Following the work of Layish and Hallaq, Baudouin Dupret argues that the nineteenth century was a breaking point for Egypt and other jurisdictions in the Muslim world. Through a process he calls the "positivization of the law," the modern state in this period used codes to "completely and systematically organize the world, societies, and men."[9] The introduction of positive law marked an epistemic shift in the sharīʿa where the jurists’ role in forming the law was systematically removed. National codes were implemented whose ideological roots and content were alien to the legal and social fabric of the Muslim world. For Talal Asad, positive law signified the rise of secularism, creating a division between secular public law and religious morality limited to the private sphere.[10] As a result, the sharīʿa, as it operated in the pre-modern period, succumbed to the expanding modern state.[11]
Other research has modified the jurist-centered approach to the sharīʿa. While accepting that the modern state is critical to understanding the nineteenth century’s legal developments, revisionist scholars argue that the state’s increased role in shaping the law has not interrupted the functioning of the sharīʿa. For example, Khaled Fahmy suggests that focusing on jurists leaves out the vital place law created by the political authority (siyāsa) occupied in the pre-modern Islamic system.[12] The state assuming a more dominant position by introducing codes in the second half of the nineteenth century indicated change but not a divergence from the past.

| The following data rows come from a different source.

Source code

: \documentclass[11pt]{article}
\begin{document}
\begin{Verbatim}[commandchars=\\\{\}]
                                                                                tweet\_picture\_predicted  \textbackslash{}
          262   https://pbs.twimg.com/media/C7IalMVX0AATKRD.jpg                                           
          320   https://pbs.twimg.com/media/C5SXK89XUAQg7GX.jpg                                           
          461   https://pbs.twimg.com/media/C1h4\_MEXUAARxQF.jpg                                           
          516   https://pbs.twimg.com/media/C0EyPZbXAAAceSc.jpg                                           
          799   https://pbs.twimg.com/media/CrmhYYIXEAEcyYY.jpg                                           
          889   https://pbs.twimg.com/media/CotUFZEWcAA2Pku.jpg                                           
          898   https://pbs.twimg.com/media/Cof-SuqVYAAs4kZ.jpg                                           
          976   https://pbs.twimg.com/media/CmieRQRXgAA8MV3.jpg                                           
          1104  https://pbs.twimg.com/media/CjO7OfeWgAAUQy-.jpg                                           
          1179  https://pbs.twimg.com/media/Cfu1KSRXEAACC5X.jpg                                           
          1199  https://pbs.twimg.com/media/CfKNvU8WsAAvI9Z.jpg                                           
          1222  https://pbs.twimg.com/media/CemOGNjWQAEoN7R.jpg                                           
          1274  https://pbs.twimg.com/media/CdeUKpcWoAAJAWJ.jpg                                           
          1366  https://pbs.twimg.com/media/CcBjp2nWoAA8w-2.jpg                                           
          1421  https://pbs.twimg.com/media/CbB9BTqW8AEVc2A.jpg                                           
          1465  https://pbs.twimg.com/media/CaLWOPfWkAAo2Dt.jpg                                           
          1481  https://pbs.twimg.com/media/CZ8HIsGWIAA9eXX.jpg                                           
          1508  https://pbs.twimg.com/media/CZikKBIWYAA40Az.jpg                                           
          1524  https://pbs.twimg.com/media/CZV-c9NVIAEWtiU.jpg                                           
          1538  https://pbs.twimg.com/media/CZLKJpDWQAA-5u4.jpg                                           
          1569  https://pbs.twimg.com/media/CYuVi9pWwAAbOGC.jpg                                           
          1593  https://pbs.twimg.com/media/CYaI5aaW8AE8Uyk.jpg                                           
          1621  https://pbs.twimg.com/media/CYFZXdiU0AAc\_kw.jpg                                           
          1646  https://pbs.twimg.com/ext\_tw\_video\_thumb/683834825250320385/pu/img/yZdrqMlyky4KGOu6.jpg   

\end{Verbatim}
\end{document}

Applying Fahmy’s view, Mina Khalil, in his work on criminal defendants and the Egyptian public prosecutor’s office, has argued that case law does not support the argument that the codes developed for the native courts opposed the sharīʿa.[13] In civil law, Samy Ayoub shows how the Mecelle-i Ahkâm-i Adliyye, the Ottoman Civil Code of 1877, represented new social and legal norms of the late Ottoman Empire but was also "a faithful synthesis of late Hanafi jurisprudential norms."[14] Iza Hussin suggests that the codes developed in the Muslim world during the nineteenth century resulted from an interaction between local and colonial elites and continue to represent Islam within the state accurately.[15]
Building on these emerging approaches, this article explores Egyptian debates regarding the role of the sharīʿa in the native courts. Using periodicals from the first ten years following the courts’ establishment, the article examines the place of the sharīʿa in Egypt’s modernizing legal system, the purposes of the law in punishing homicide, and whether Christians could adjudicate matters previously subject to courts staffed by classically trained Muslim jurists. The article supports the theory of continuity and argues that the question of the native courts’ connection to the sharīʿa was not one of whether the sharīʿa was being applied in Egypt. Rather, the more pertinent concern for local reformers was how the sharīʿa should be utilized to realize a broader goal: the creation of an independent judiciary that would dispense justice equally amongst all Egyptians. The centrality of the modern state and the use of positive law were critical to achieving this goal. Yet, reformers of the time adopted a comprehensive view of the sharīʿa as a legal system that included the participation of the political authority. The rules created by pre-modern jurists did not limit them. Both the rules constructed in fiqh and the codes developed by the political authority for the greater good fell within the scope of the sharīʿa. They could be used in the development of modern Egyptian law.
Additionally, for both supporters and detractors of the native courts, ideas informed by European norms such as the rule of law were important influences that shaped the nature of reform. However, reformers understood these ideas through the lens of the sharīʿa and employed them to meet the needs of a rapidly changing nation. By synthesizing foreign ideas with pre-modern interpretations that best fit local circumstances, reformers infused the sharīʿa into the modern Egyptian context.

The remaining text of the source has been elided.